第670章 说不清(1 / 2)

周父的语气中满是失望。

周顺林桀骜的看着周父,也是满脸不屑。

父子两人此时此刻,哪还有半点亲密?

周母颤颤巍巍的握住了周父的手,转头便呵斥周顺林:“你是家中大儿,你读书没有天分,你若做生意也不行,你要如何度日?家业又当交给谁?!”

“你父教你做生意,是盼着后继有人,是盼着家业兴旺,可何曾因为你赔一点本,就对你失望过?只是着急罢了!那时候他身体依然不好,却还强撑着替你奔波牵线,带你各处去拉关系,教你如何经营铺子,如何笼络工人——这些难道你都忘了?!”

“还有二郎,原本指望着他能读书科举。就是陈家之所以这么顺利答应这门婚事,也是因为盼着这个事儿。”

“人家陈家与我们,虽然最初是不相上下,可后来他家儿郎有出息,他家早已是如日中天,比我们强了不少。如果不是图二郎的前途,你当他们为何还要把女儿许配给二郎?!”

“我们叹气,那不是嫌弃二郎没能考个功名回来,是怕陈家到时候嫌弃二郎!”

“二郎提出退婚的时候,陈家本要顺势答应,如果不是陈慧君抵死不肯,你当他们的婚事还能继续?!”

“就这,陈家那头又给了我们多少白眼和脸色?”

“莫非你都忘了?!”周母扑上去捶打周顺林的胸口:“他科举不成也就罢了,做生意偏偏也不成,你让我们如何不心忧?!”

“我与你父当初也只是普通商贩,能有后来的光景,又何尝不是我们咬着牙关,吃尽苦头才得来的?”

“反倒是你们兄弟,从小没吃过苦,有一点子事儿,就过不去了——哪有我们当年的样子?!你们这样,我们怎么不愁?”

随着周母一字一句,周顺林的脸上就出现了动摇。

一方面他很想相信周母说的这些话,但是另一方面,他这么多年的信念,又岂是几句话可以消融和打破的。

所以最终周顺林看着周母,一句话也不说。

周母捶打得累了,恨铁不成钢的看着周顺林,又哭着问他:“你怎么就敢做那些事儿呢?为了那些事儿,甚至杀了你弟弟——我们也想保住你,可却还是不行,难道你还要怨恨我们吗?!”
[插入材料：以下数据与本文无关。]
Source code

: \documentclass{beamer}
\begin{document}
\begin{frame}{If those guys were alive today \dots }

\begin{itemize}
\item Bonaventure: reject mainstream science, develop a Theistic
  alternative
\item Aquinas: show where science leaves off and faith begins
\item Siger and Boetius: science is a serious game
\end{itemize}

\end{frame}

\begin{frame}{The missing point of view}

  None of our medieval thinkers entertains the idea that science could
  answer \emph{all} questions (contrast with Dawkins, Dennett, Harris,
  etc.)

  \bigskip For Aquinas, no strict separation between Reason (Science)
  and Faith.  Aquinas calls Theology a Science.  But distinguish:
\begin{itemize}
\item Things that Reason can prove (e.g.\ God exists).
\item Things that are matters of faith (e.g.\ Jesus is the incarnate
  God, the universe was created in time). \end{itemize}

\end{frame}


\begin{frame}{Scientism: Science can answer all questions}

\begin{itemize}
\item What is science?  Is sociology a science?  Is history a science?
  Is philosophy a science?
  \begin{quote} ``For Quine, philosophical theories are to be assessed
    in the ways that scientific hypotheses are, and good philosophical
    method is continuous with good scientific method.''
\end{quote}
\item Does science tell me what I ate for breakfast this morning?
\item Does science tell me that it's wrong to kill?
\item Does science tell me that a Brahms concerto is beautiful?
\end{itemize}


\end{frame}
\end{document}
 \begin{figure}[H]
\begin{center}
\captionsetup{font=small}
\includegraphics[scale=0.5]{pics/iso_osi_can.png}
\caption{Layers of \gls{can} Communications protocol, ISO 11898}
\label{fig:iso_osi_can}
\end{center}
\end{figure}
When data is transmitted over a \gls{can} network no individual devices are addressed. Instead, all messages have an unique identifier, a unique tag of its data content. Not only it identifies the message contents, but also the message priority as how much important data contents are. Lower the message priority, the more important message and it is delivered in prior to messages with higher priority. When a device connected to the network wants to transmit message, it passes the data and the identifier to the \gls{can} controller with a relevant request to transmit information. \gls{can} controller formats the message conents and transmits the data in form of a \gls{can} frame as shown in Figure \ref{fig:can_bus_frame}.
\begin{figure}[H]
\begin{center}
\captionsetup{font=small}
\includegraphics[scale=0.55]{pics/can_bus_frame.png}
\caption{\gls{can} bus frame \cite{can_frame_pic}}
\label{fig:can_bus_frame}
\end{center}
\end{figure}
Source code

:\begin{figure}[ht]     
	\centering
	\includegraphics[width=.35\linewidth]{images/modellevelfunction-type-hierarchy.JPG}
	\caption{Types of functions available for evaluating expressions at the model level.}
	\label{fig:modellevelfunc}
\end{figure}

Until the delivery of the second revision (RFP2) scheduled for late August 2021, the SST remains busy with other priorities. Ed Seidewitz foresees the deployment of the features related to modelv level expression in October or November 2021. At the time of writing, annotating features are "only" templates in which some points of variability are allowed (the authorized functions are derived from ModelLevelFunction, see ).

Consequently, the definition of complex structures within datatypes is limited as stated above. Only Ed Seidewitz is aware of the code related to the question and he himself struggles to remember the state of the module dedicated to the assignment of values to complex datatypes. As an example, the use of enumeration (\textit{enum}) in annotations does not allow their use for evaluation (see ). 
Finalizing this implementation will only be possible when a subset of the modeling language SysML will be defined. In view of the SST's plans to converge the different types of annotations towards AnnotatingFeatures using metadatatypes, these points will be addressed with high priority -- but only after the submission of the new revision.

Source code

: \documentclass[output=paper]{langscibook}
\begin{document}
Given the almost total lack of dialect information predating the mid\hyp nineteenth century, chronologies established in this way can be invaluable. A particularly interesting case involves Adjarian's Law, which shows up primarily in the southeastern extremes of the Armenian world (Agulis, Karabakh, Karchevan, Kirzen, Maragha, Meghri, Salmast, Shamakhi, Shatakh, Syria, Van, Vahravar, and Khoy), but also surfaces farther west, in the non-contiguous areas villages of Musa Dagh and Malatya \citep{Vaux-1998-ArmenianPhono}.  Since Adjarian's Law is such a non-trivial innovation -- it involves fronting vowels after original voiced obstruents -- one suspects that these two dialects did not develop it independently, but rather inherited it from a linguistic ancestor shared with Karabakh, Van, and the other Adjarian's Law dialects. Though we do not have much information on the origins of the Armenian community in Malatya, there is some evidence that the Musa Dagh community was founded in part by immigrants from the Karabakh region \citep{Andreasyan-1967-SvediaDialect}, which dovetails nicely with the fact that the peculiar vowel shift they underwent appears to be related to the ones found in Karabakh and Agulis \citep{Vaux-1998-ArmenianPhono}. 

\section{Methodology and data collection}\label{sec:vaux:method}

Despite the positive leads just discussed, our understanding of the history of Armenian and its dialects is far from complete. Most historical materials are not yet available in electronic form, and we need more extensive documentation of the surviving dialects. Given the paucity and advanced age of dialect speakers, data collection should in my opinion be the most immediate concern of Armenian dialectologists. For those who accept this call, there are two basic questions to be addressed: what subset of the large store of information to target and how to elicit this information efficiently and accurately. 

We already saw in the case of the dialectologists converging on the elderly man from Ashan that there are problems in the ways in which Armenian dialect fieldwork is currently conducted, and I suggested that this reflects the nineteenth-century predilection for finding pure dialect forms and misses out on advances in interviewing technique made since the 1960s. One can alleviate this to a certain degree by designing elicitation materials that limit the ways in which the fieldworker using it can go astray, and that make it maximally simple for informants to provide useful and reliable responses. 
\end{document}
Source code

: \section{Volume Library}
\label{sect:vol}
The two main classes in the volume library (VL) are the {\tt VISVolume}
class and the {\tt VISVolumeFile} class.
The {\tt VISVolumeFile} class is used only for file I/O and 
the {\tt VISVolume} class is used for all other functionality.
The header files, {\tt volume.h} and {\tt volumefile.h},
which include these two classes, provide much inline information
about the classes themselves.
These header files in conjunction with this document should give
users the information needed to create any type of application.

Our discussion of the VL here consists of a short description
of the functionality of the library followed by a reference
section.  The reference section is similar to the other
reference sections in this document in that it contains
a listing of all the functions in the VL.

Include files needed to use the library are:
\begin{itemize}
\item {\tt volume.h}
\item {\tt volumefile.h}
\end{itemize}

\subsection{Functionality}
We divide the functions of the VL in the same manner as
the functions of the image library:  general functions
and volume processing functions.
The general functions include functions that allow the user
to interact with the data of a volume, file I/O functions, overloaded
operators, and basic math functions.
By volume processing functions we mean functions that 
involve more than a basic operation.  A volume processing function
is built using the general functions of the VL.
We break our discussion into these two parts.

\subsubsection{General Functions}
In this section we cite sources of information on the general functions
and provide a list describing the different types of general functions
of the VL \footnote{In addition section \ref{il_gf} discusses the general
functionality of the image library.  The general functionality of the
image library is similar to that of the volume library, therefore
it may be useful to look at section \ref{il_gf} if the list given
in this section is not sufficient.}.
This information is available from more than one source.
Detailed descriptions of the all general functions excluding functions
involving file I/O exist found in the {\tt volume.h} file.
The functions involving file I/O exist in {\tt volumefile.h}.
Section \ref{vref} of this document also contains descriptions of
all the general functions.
周顺林终于说了一句话:“你们到底是为了我,还是为了你们自己,你们心里明白。”

说完这话之后,周顺林就转头看向了柴晏清:“柴少卿,我没有什么话要说了,让他们走吧。”

柴晏清便给差役使了个眼色,让差役将周父周母带下去。

但是周母却不肯走,执着的看着周顺林非要问个明白:“你说呀,你告诉我呀,你为何要做这掉脑袋的事儿啊!咱家就算是没有多大出息,可是始终没有缺过你钱花呀!”

“你说呀,你说呀,你不说,我就是死也不能闭眼呀!”

问得急了,周顺林终于说了一句:“当然还是因为你们!我总怕我挣不到钱,所以就拼命的想挣钱!所以我什么钱都想挣!只要是来钱快的,我就敢去!”

这句话像是一把无形大锤,彻底把周母身上的力气给吹散了,周母几乎瘫倒在地,而周父也指着周顺林骂:“孽障,孽障!”

“生了你就是生了个讨债鬼呀!”

柴晏清摆摆手,让他们赶紧把周父周母带下去,再这样多说几句,怕不是周父周母真要倒在这儿。

周父周母被带下去之后,周顺林忽然问了柴晏清一句:“他们年事已高,可否……”

柴晏清摇了摇头。

如果只是被周顺林这件事情连累,还可以想法说说情。

但偏偏周父周母参与了周顺义死亡的案子。

如何还能说情?

周顺林也只问了这一句,见柴晏清摇头就没有再多问。只是到柴晏清想要什么名单,想要问什么,只管问。